▶ [What the task asks]:
Repeat each entry word for word; the images are not part of the copy.

▶ [Listed records]:
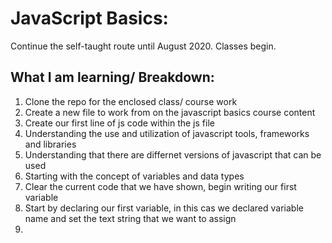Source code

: # JavaScript Basics:
Continue the self-taught route until August 2020. Classes begin.

## What I am learning/ Breakdown:
1. Clone the repo for the enclosed class/ course work
2. Create a new file to work from on the javascript basics course content
3. Create our first line of js code within the js file
4. Understanding the use and utilization of javascript tools, frameworks and libraries
5. Understanding that there are differnet versions of javascript that can be used
6. Starting with the concept of variables and data types
7. Clear the current code that we have shown, begin writing our first variable
8. Start by declaring our first variable, in this cas we declared variable name and set the text string that we want to assign
9. 

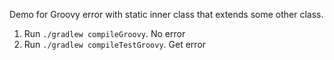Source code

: Demo for Groovy error with static inner class that extends some other class.
1. Run `./gradlew compileGroovy`. No error
2. Run `./gradlew compileTestGroovy`. Get error
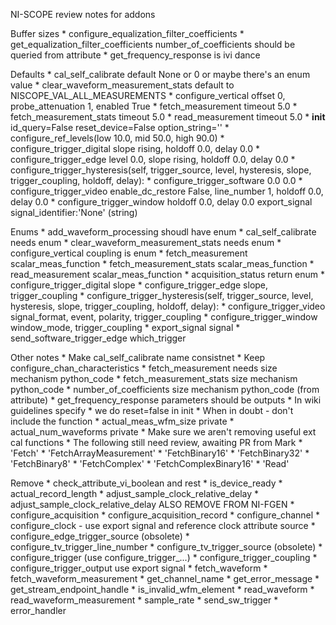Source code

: NI-SCOPE review notes for addons

Buffer sizes
    * configure_equalization_filter_coefficients
    * get_equalization_filter_coefficients number_of_coefficients should be queried from attribute
    * get_frequency_response is ivi dance

Defaults
    * cal_self_calibrate default None or 0 or maybe there's an enum value
    * clear_waveform_measurement_stats default to NISCOPE_VAL_ALL_MEASUREMENTS
    * configure_vertical offset 0, probe_attenuation 1, enabled True
    * fetch_measurement timeout 5.0
    * fetch_measurement_stats timeout 5.0
    * read_measurement timeout 5.0
    * __init__ id_query=False reset_device=False option_string=''
    * configure_ref_levels(low 10.0, mid 50.0, high 90.0)
    * configure_trigger_digital slope rising, holdoff 0.0, delay 0.0
    * configure_trigger_edge level 0.0, slope rising, holdoff 0.0, delay 0.0
    * configure_trigger_hysteresis(self, trigger_source, level, hysteresis, slope, trigger_coupling, holdoff, delay):
    * configure_trigger_software 0.0 0.0
    * configure_trigger_video enable_dc_restore False, line_number 1, holdoff 0.0, delay 0.0
    * configure_trigger_window holdoff 0.0, delay 0.0
    export_signal signal_identifier:'None' (string)

Enums
    * add_waveform_processing shoudl have enum
    * cal_self_calibrate needs enum
    * clear_waveform_measurement_stats needs enum
    * configure_vertical coupling is enum
    * fetch_measurement scalar_meas_function
    * fetch_measurement_stats scalar_meas_function
    * read_measurement scalar_meas_function
    * acquisition_status return enum
    * configure_trigger_digital slope
    * configure_trigger_edge slope, trigger_coupling
    * configure_trigger_hysteresis(self, trigger_source, level, hysteresis, slope, trigger_coupling, holdoff, delay):
    * configure_trigger_video signal_format, event, polarity, trigger_coupling
    * configure_trigger_window window_mode, trigger_coupling
    * export_signal signal
    * send_software_trigger_edge which_trigger

Other notes
    * Make cal_self_calibrate name consistnet
    * Keep configure_chan_characteristics
    * fetch_measurement needs size mechanism python_code
    * fetch_measurement_stats size mechanism python_code
    * number_of_coefficients size mechanism python_code (from attribute)
    * get_frequency_response parameters should be outputs
    * In wiki guidelines specify
        * we do reset=false in init
        * When in doubt - don't include the function
    * actual_meas_wfm_size private
    * actual_num_waveforms private
    * Make sure we aren't removing useful ext cal functions
    * The following still need review, awaiting PR from Mark
        * 'Fetch'
        * 'FetchArrayMeasurement'
        * 'FetchBinary16'
        * 'FetchBinary32'
        * 'FetchBinary8'
        * 'FetchComplex'
        * 'FetchComplexBinary16'
        * 'Read'

Remove
    * check_attribute_vi_boolean and rest
    * is_device_ready
    * actual_record_length
    * adjust_sample_clock_relative_delay
    * adjust_sample_clock_relative_delay ALSO REMOVE FROM NI-FGEN
    * configure_acquisition
    * configure_acquisition_record
    * configure_channel
    * configure_clock - use export signal and reference clock attribute source
    * configure_edge_trigger_source (obsolete)
    * configure_tv_trigger_line_number
    * configure_tv_trigger_source (obsolete)
    * configure_trigger (use configure_trigger_...)
    * configure_trigger_coupling
    * configure_trigger_output use export signal
    * fetch_waveform
    * fetch_waveform_measurement
    * get_channel_name
    * get_error_message
    * get_stream_endpoint_handle
    * is_invalid_wfm_element
    * read_waveform
    * read_waveform_measurement
    * sample_rate
    * send_sw_trigger
    * error_handler

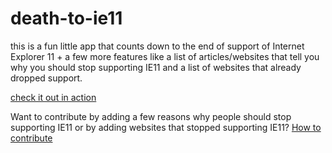 # death-to-ie11

this is a fun little app that counts down to the end of support of Internet Explorer 11 + a few more features like a list of articles/websites that tell you why you should stop supporting IE11 and a list of websites that already dropped support.

[check it out in action](https://death-to-ie11.netlify.com/)

Want to contribute by adding a few reasons why people should stop supporting IE11 or by adding websites that stopped supporting IE11?
[How to contribute](CONTRIBUTING.md)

▶ [Result of the exercise]:
Source code

: # JavaScript Basics:
Continue the self-taught route until August 2020. Classes begin.

## What I am learning/ Breakdown:
1. Clone the repo for the enclosed class/ course work
2. Create a new file to work from on the javascript basics course content
3. Create our first line of js code within the js file
4. Understanding the use and utilization of javascript tools, frameworks and libraries
5. Understanding that there are differnet versions of javascript that can be used
6. Starting with the concept of variables and data types
7. Clear the current code that we have shown, begin writing our first variable
8. Start by declaring our first variable, in this cas we declared variable name and set the text string that we want to assign
9. 

Source code

: Demo for Groovy error with static inner class that extends some other class.
1. Run `./gradlew compileGroovy`. No error
2. Run `./gradlew compileTestGroovy`. Get error
Source code

: NI-SCOPE review notes for addons

Buffer sizes
    * configure_equalization_filter_coefficients
    * get_equalization_filter_coefficients number_of_coefficients should be queried from attribute
    * get_frequency_response is ivi dance

Defaults
    * cal_self_calibrate default None or 0 or maybe there's an enum value
    * clear_waveform_measurement_stats default to NISCOPE_VAL_ALL_MEASUREMENTS
    * configure_vertical offset 0, probe_attenuation 1, enabled True
    * fetch_measurement timeout 5.0
    * fetch_measurement_stats timeout 5.0
    * read_measurement timeout 5.0
    * __init__ id_query=False reset_device=False option_string=''
    * configure_ref_levels(low 10.0, mid 50.0, high 90.0)
    * configure_trigger_digital slope rising, holdoff 0.0, delay 0.0
    * configure_trigger_edge level 0.0, slope rising, holdoff 0.0, delay 0.0
    * configure_trigger_hysteresis(self, trigger_source, level, hysteresis, slope, trigger_coupling, holdoff, delay):
    * configure_trigger_software 0.0 0.0
    * configure_trigger_video enable_dc_restore False, line_number 1, holdoff 0.0, delay 0.0
    * configure_trigger_window holdoff 0.0, delay 0.0
    export_signal signal_identifier:'None' (string)

Enums
    * add_waveform_processing shoudl have enum
    * cal_self_calibrate needs enum
    * clear_waveform_measurement_stats needs enum
    * configure_vertical coupling is enum
    * fetch_measurement scalar_meas_function
    * fetch_measurement_stats scalar_meas_function
    * read_measurement scalar_meas_function
    * acquisition_status return enum
    * configure_trigger_digital slope
    * configure_trigger_edge slope, trigger_coupling
    * configure_trigger_hysteresis(self, trigger_source, level, hysteresis, slope, trigger_coupling, holdoff, delay):
    * configure_trigger_video signal_format, event, polarity, trigger_coupling
    * configure_trigger_window window_mode, trigger_coupling
    * export_signal signal
    * send_software_trigger_edge which_trigger

Other notes
    * Make cal_self_calibrate name consistnet
    * Keep configure_chan_characteristics
    * fetch_measurement needs size mechanism python_code
    * fetch_measurement_stats size mechanism python_code
    * number_of_coefficients size mechanism python_code (from attribute)
    * get_frequency_response parameters should be outputs
    * In wiki guidelines specify
        * we do reset=false in init
        * When in doubt - don't include the function
    * actual_meas_wfm_size private
    * actual_num_waveforms private
    * Make sure we aren't removing useful ext cal functions
    * The following still need review, awaiting PR from Mark
        * 'Fetch'
        * 'FetchArrayMeasurement'
        * 'FetchBinary16'
        * 'FetchBinary32'
        * 'FetchBinary8'
        * 'FetchComplex'
        * 'FetchComplexBinary16'
        * 'Read'

Remove
    * check_attribute_vi_boolean and rest
    * is_device_ready
    * actual_record_length
    * adjust_sample_clock_relative_delay
    * adjust_sample_clock_relative_delay ALSO REMOVE FROM NI-FGEN
    * configure_acquisition
    * configure_acquisition_record
    * configure_channel
    * configure_clock - use export signal and reference clock attribute source
    * configure_edge_trigger_source (obsolete)
    * configure_tv_trigger_line_number
    * configure_tv_trigger_source (obsolete)
    * configure_trigger (use configure_trigger_...)
    * configure_trigger_coupling
    * configure_trigger_output use export signal
    * fetch_waveform
    * fetch_waveform_measurement
    * get_channel_name
    * get_error_message
    * get_stream_endpoint_handle
    * is_invalid_wfm_element
    * read_waveform
    * read_waveform_measurement
    * sample_rate
    * send_sw_trigger
    * error_handler

 # death-to-ie11

this is a fun little app that counts down to the end of support of Internet Explorer 11 + a few more features like a list of articles/websites that tell you why you should stop supporting IE11 and a list of websites that already dropped support.

[check it out in action](https://death-to-ie11.netlify.com/)

Want to contribute by adding a few reasons why people should stop supporting IE11 or by adding websites that stopped supporting IE11?
[How to contribute](CONTRIBUTING.md)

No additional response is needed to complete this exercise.